Across the threshold now abruptly strode112
Her youth's stern guardian. "Child of Rasena,"
He said, "the lover on thy youth bestow'd
For the last time on earth thine eyes survey,
Unless thy power can chain the faithless breast,
And sated bliss deigns gracious to be blest."
"Not so!" cried Arthur, as his loyal knee113
Bent to the earth, and with the knightly truth
Of his right hand he clasp'd her own;—"to be
Thine evermore; youth mingled with thy youth,
Age with thine age; in thy grave mine; above,
Soul with thy soul—this is the Christian's love!

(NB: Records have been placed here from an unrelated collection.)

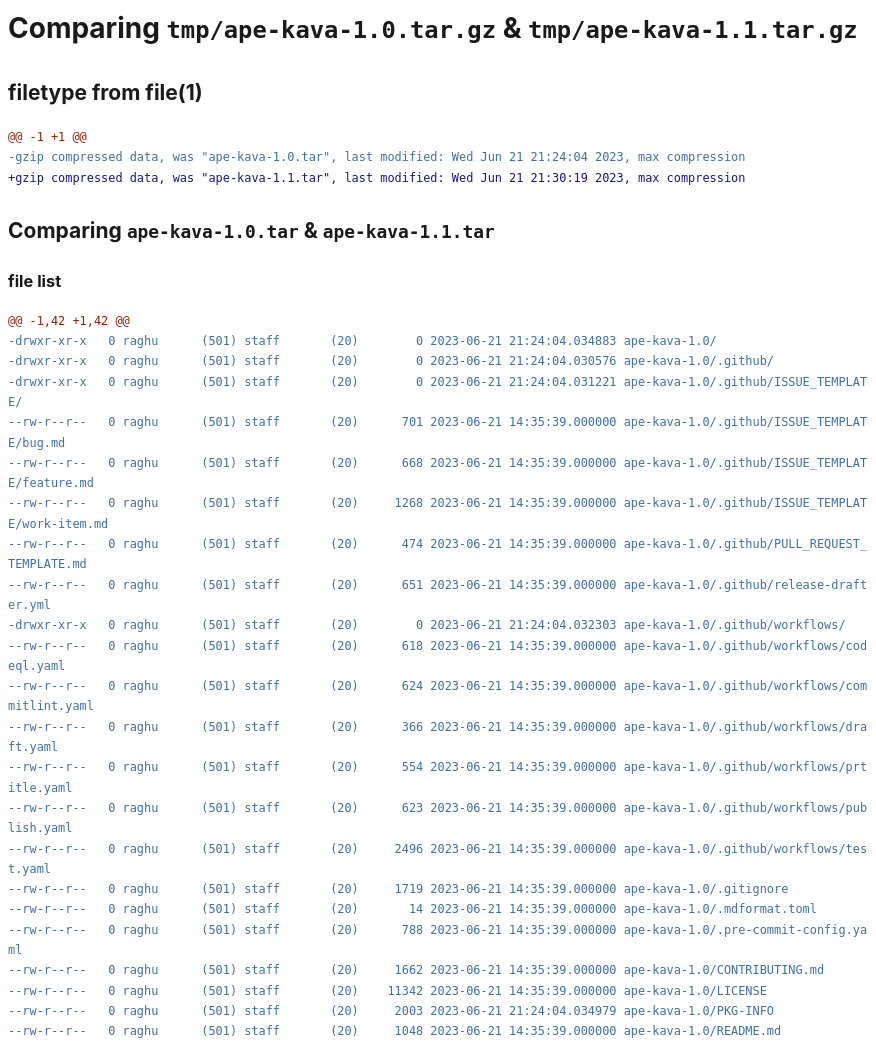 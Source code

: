 # Comparing `tmp/ape-kava-1.0.tar.gz` & `tmp/ape-kava-1.1.tar.gz`

## filetype from file(1)

```diff
@@ -1 +1 @@
-gzip compressed data, was "ape-kava-1.0.tar", last modified: Wed Jun 21 21:24:04 2023, max compression
+gzip compressed data, was "ape-kava-1.1.tar", last modified: Wed Jun 21 21:30:19 2023, max compression
```

## Comparing `ape-kava-1.0.tar` & `ape-kava-1.1.tar`

### file list

```diff
@@ -1,42 +1,42 @@
-drwxr-xr-x   0 raghu      (501) staff       (20)        0 2023-06-21 21:24:04.034883 ape-kava-1.0/
-drwxr-xr-x   0 raghu      (501) staff       (20)        0 2023-06-21 21:24:04.030576 ape-kava-1.0/.github/
-drwxr-xr-x   0 raghu      (501) staff       (20)        0 2023-06-21 21:24:04.031221 ape-kava-1.0/.github/ISSUE_TEMPLATE/
--rw-r--r--   0 raghu      (501) staff       (20)      701 2023-06-21 14:35:39.000000 ape-kava-1.0/.github/ISSUE_TEMPLATE/bug.md
--rw-r--r--   0 raghu      (501) staff       (20)      668 2023-06-21 14:35:39.000000 ape-kava-1.0/.github/ISSUE_TEMPLATE/feature.md
--rw-r--r--   0 raghu      (501) staff       (20)     1268 2023-06-21 14:35:39.000000 ape-kava-1.0/.github/ISSUE_TEMPLATE/work-item.md
--rw-r--r--   0 raghu      (501) staff       (20)      474 2023-06-21 14:35:39.000000 ape-kava-1.0/.github/PULL_REQUEST_TEMPLATE.md
--rw-r--r--   0 raghu      (501) staff       (20)      651 2023-06-21 14:35:39.000000 ape-kava-1.0/.github/release-drafter.yml
-drwxr-xr-x   0 raghu      (501) staff       (20)        0 2023-06-21 21:24:04.032303 ape-kava-1.0/.github/workflows/
--rw-r--r--   0 raghu      (501) staff       (20)      618 2023-06-21 14:35:39.000000 ape-kava-1.0/.github/workflows/codeql.yaml
--rw-r--r--   0 raghu      (501) staff       (20)      624 2023-06-21 14:35:39.000000 ape-kava-1.0/.github/workflows/commitlint.yaml
--rw-r--r--   0 raghu      (501) staff       (20)      366 2023-06-21 14:35:39.000000 ape-kava-1.0/.github/workflows/draft.yaml
--rw-r--r--   0 raghu      (501) staff       (20)      554 2023-06-21 14:35:39.000000 ape-kava-1.0/.github/workflows/prtitle.yaml
--rw-r--r--   0 raghu      (501) staff       (20)      623 2023-06-21 14:35:39.000000 ape-kava-1.0/.github/workflows/publish.yaml
--rw-r--r--   0 raghu      (501) staff       (20)     2496 2023-06-21 14:35:39.000000 ape-kava-1.0/.github/workflows/test.yaml
--rw-r--r--   0 raghu      (501) staff       (20)     1719 2023-06-21 14:35:39.000000 ape-kava-1.0/.gitignore
--rw-r--r--   0 raghu      (501) staff       (20)       14 2023-06-21 14:35:39.000000 ape-kava-1.0/.mdformat.toml
--rw-r--r--   0 raghu      (501) staff       (20)      788 2023-06-21 14:35:39.000000 ape-kava-1.0/.pre-commit-config.yaml
--rw-r--r--   0 raghu      (501) staff       (20)     1662 2023-06-21 14:35:39.000000 ape-kava-1.0/CONTRIBUTING.md
--rw-r--r--   0 raghu      (501) staff       (20)    11342 2023-06-21 14:35:39.000000 ape-kava-1.0/LICENSE
--rw-r--r--   0 raghu      (501) staff       (20)     2003 2023-06-21 21:24:04.034979 ape-kava-1.0/PKG-INFO
--rw-r--r--   0 raghu      (501) staff       (20)     1048 2023-06-21 14:35:39.000000 ape-kava-1.0/README.md
```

"Oft wouldst thou smile, believing smile, to hear114
Thy lover speak of knighthood's holy vow—
That vow holds falsehood more abhorr'd than fear,—
And canst thou doubt both love and knighthood now?"
His words rush'd on—told of the threaten'd land,
The fates confided to the sceptred hand,
Here gathering woes, and there suspended toil;115
And the stern warning from the distant seer.
"Thine be my people—thine this bleeding soil;
Queen of my realm, its groaning murmurs hear!
Then ask thyself, what manhood's choice should be;
False to my country, were I worthy thee?"
Dim through her struggling sense the light came slow,116
Struck from those words of fire. Alas, poor child!
What, in thine isle of roses, shouldst thou know
Of earth's grave duties?—of that stormy wild
Of care and carnage—the relentless strife
Of man with happiness, and soul with life?
Thou who hadst seen the sun but rise and set117
O'er one Saturnian Arcady of rest,
Snatch'd from the Age of Iron? Ever, yet,
Dwells that fine instinct in the noble breast,
Which each high truth intuitive receives,
And what the Reason grasps not, Faith believes.
So in mute woe, one hand to his resign'd,118
And one press'd firmly on her swelling heart,
Passive she heard, and in her labouring mind
Strove with the dark enigma—"part!—to part!"
Till, having solved it by the beams that broke
From that clear soul on hers, struggling she spoke:—
"Thou bidst me trust thee!—This is my reply:119
Trust is my life—to trust thee is to live!
And ev'n farewell less bitter than thy sigh
For something Ægle is too poor to give.
Thou speak'st of dread and terror, strife and woe;
And I might wonder why they tempt thee so;
"And I might ask how more can mortals please120
The heavens, than thankful to enjoy the earth?
But through its mist my soul, though faintly, sees
Where thine sweeps on beyond this mountain girth,
And, awed and dazzled, bending I confess
Life may have holier ends than happiness!